Reading some of my old game books I was struck by something. I can pick out the gear I would pick, were I creating a character today. Often at the drop of a hat.  In short, I could pick out the gear almost every character anyone ever made would be using in short order.

Naturally I exaggerate a little bit, but generally there is always an 'optimum' speicimen that every serious player (Real Men...) uses. Lets leave off the silly uber-munchkins with their arsenal of nuclear bomb bullets or what have you.

This is not a universal problem, but it is one to keep in mind when talking about games in general.  It's a many headed hydra, not just restricted to 'the best gun' or what have you. Not at all. Cyberpunk 2020 and Shadowrun both posit worlds where the optimum thing to do is to cram as much cyberware into your body as possible, and even gives you a few examples of 'Must Have' gear that you can't seriously play without.  It is not  excessive to suggest that many players, particularly the combat minded, will spend most of their money buying the cyberware they couldn't start with, once they've gotten the guns and armor they couldn't start with.

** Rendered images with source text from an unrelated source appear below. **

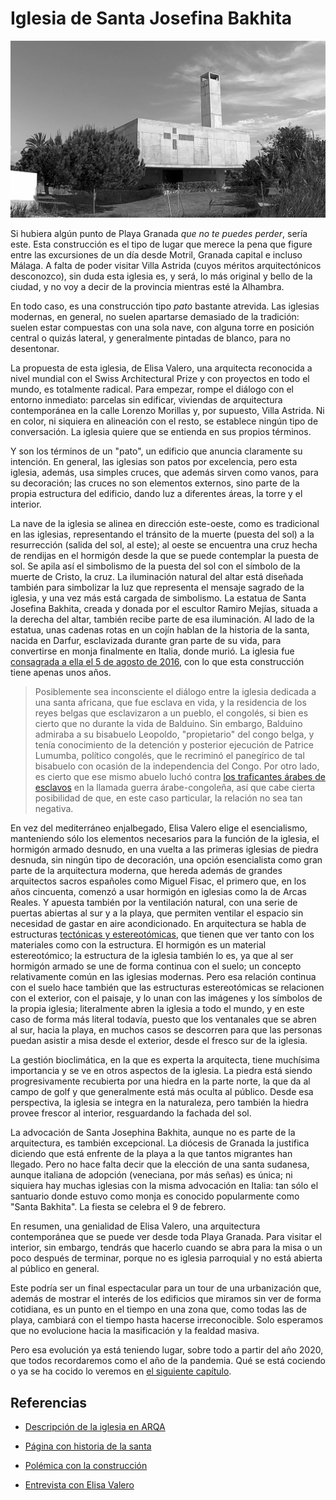 # Iglesia de Santa Josefina Bakhita

![Iglesia de Santa Josefina Bakhita desde la parcela](img/santa-josefina-bakhita.jpg)

Si hubiera algún punto de Playa Granada *que no te puedes perder*,
sería este. Esta construcción es el tipo de lugar que merece la pena
que figure entre las excursiones de un día desde Motril, Granada
capital e incluso Málaga. A falta de poder visitar Villa Astrida
(cuyos méritos arquitectónicos desconozco), sin duda esta iglesia es,
y será, lo más original y bello de la ciudad, y no voy a decir de la
provincia mientras esté la Alhambra.

En todo caso, es una construcción tipo *pato* bastante atrevida. Las
iglesias modernas, en general, no suelen apartarse demasiado de la
tradición: suelen estar compuestas con una sola nave, con alguna torre
en posición central o quizás lateral, y generalmente pintadas de
blanco, para no desentonar.

La propuesta de esta iglesia, de Elisa Valero, una arquitecta
reconocida a nivel mundial con el Swiss Architectural Prize y con
proyectos en todo el mundo, es totalmente radical. Para empezar, rompe
el diálogo con el entorno inmediato: parcelas sin edificar, viviendas
de arquitectura contemporánea en la calle Lorenzo Morillas y, por
supuesto, Villa Astrida. Ni en color, ni siquiera en alineación con el
resto, se establece ningún tipo de conversación. La iglesia quiere que
se entienda en sus propios términos.

Y son los términos de un "pato", un edificio que anuncia claramente su
intención. En general, las iglesias son patos por excelencia, pero
esta iglesia, además, usa simples cruces, que además sirven como
vanos, para su decoración; las cruces no son elementos externos, sino
parte de la propia estructura del edificio, dando luz a diferentes
áreas, la torre y el interior.

La nave de la iglesia se alinea en dirección este-oeste, como es
tradicional en las iglesias, representando el tránsito de la muerte
(puesta del sol) a la resurrección (salida del sol, al este); al oeste
se encuentra una cruz hecha de rendijas en el hormigón desde la que se
puede contemplar la puesta de sol. Se apila así el simbolismo de la
puesta del sol con el símbolo de la muerte de Cristo, la cruz. La
iluminación natural del altar está diseñada también para simbolizar la
luz que representa el mensaje sagrado de la iglesia, y una vez más
está cargada de simbolismo. La estatua de Santa Josefina Bakhita,
creada y donada por el escultor Ramiro Mejías, situada a la derecha
del altar, también recibe parte de esa iluminación. Al lado de la
estatua, unas cadenas rotas en un cojín hablan de la historia de la
santa, nacida en Darfur, esclavizada durante gran parte de su vida,
para convertirse en monja finalmente en Italia, donde murió. La
iglesia fue [consagrada a ella el 5 de agosto de
2016](https://www.archidiocesisgranada.es/index.php/noticias/la-iglesia-en-playa-granada-celebra-la-bendicion-de-la-escultura-de-santa-josefina-bakhita),
con lo que esta construcción tiene apenas unos años.

> Posiblemente sea inconsciente el diálogo entre la iglesia dedicada a
> una santa africana, que fue esclava en vida, y la residencia de los
> reyes belgas que esclavizaron a un pueblo, el congolés, si bien es
> cierto que no durante la vida de Balduino. Sin embargo, Balduino
> admiraba a su bisabuelo Leopoldo, "propietario" del congo belga, y
> tenía conocimiento de la detención y posterior ejecución de Patrice
> Lumumba, político congolés, que le recriminó el panegírico de tal
> bisabuelo con ocasión de la independencia del Congo. Por otro lado,
> es cierto que ese mismo abuelo luchó
> contra
> [los traficantes árabes de esclavos](https://es.wikipedia.org/wiki/Guerra_%C3%A1rabe_del_Congo) en
> la llamada guerra árabe-congoleña, así que cabe cierta posibilidad
> de que, en este caso particular, la relación no sea tan negativa.

En vez del mediterráneo enjalbegado, Elisa Valero elige el
esencialismo, manteniendo sólo los elementos necesarios para la
función de la iglesia, el hormigón armado desnudo, en una vuelta a las
primeras iglesias de piedra desnuda, sin ningún tipo de decoración,
una opción esencialista como gran parte de la arquitectura moderna,
que hereda además de grandes arquitectos sacros españoles como Miguel
Fisac, el primero que, en los años cincuenta, comenzó a usar hormigón
en iglesias como la de Arcas Reales. Y apuesta también por la
ventilación natural, con una serie de puertas abiertas al sur y a la
playa, que permiten ventilar el espacio sin necesidad de gastar en
aire acondicionado. En arquitectura se habla de estructuras
[tectónicas y
estereotómicas](https://www.uic.mx/tectonico-estereotomico-materia-estructura/),
que tienen que ver tanto con los materiales como con la estructura. El
hormigón es un material estereotómico; la estructura de la iglesia
también lo es, ya que al ser hormigón armado se une de forma continua
con el suelo; un concepto relativamente común en las iglesias
modernas. Pero esa relación continua con el suelo hace también que las
estructuras estereotómicas se relacionen con el exterior, con el
paisaje, y lo unan con las imágenes y los símbolos de la propia
iglesia; literalmente abren la iglesia a todo el mundo, y en este caso
de forma más literal todavía, puesto que los ventanales que se abren
al sur, hacia la playa, en muchos casos se descorren para que las
personas puedan asistir a misa desde el exterior, desde el fresco sur
de la iglesia.

La gestión bioclimática, en la que es experta la arquitecta, tiene
muchísima importancia y se ve en otros aspectos de la iglesia. La
piedra está siendo progresivamente recubierta por una hiedra en la
parte norte, la que da al campo de golf y que generalmente está más
oculta al público. Desde esa perspectiva, la iglesia se integra en la
naturaleza, pero también la hiedra provee frescor al interior,
resguardando la fachada del sol.

La advocación de Santa Josephina Bakhita, aunque no es parte de la
arquitectura, es también excepcional. La diócesis de Granada la
justifica diciendo que está enfrente de la playa a la que tantos
migrantes han llegado. Pero no hace falta decir que la elección de una
santa sudanesa, aunque italiana de adopción (veneciana, por más señas)
es única; ni siquiera hay muchas iglesias con la misma advocación en
Italia: tan sólo el santuario donde estuvo como monja es conocido
popularmente como "Santa Bakhita". La fiesta se celebra el 9 de
febrero.

En resumen, una genialidad de Elisa Valero, una arquitectura
contemporánea que se puede ver desde toda Playa Granada. Para visitar
el interior, sin embargo, tendrás que hacerlo cuando se abra para la
misa o un poco después de terminar, porque no es iglesia parroquial y
no está abierta al público en general.

Este podría ser un final espectacular para un tour de una urbanización
que, además de mostrar el interés de los edificios que miramos sin ver
de forma cotidiana, es un punto en el tiempo en una zona que, como
todas las de playa, cambiará con el tiempo hasta hacerse
irreconocible. Solo esperamos que no evolucione hacia la masificación
y la fealdad masiva.

Pero esa evolución ya está teniendo lugar, sobre todo a partir del año
2020, que todos recordaremos como el año de la pandemia. Qué se está
cociendo o ya se ha cocido lo veremos en [el siguiente
capítulo](tras-la-pandemia.md).

## Referencias

* [Descripción de la iglesia en ARQA](https://arqa.com/arquitectura/iglesia-en-playa-granada.html)

*  [Página con historia de la santa](https://es.wikipedia.org/wiki/Josefina_Bakhita)

* [Polémica con la construcción](https://www.granadahoy.com/granada/construccion-iglesia-verde-Playa-Granada_0_988101701.html)

* [Entrevista con Elisa Valero](https://www.granadahoy.com/granada/templo-Playa-Granada-vuelta-origenes_0_1062493866.html)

We can always suggest that the GM has the option of simply not making such things available, but that is a hollow solution at best.  Players will rightly point out that the stuff is out there, and consistently frustrating your players may lead them to thinking you don't want them to 'progress'... they get unhappy and leave.

Fine, fuck 'em with a fork, don't need those crap players anyway, right?

Too drastic a measure, and it doesn't address the issue at all, merely reduces the number of people willing to play with you.

From a design perspective it is important to make sure you don't have any 'must have' gear.  Comparison: Cyberpunk 2020 reflex boosters and Shadowrun reflex boosters. In Cyberpunk, you can be a top notch 'Solo' without reflex boosters, or in fact a decent combatant period. They give you a slight edge in initiative rolls, sure, but not even half of the variable in the roll.  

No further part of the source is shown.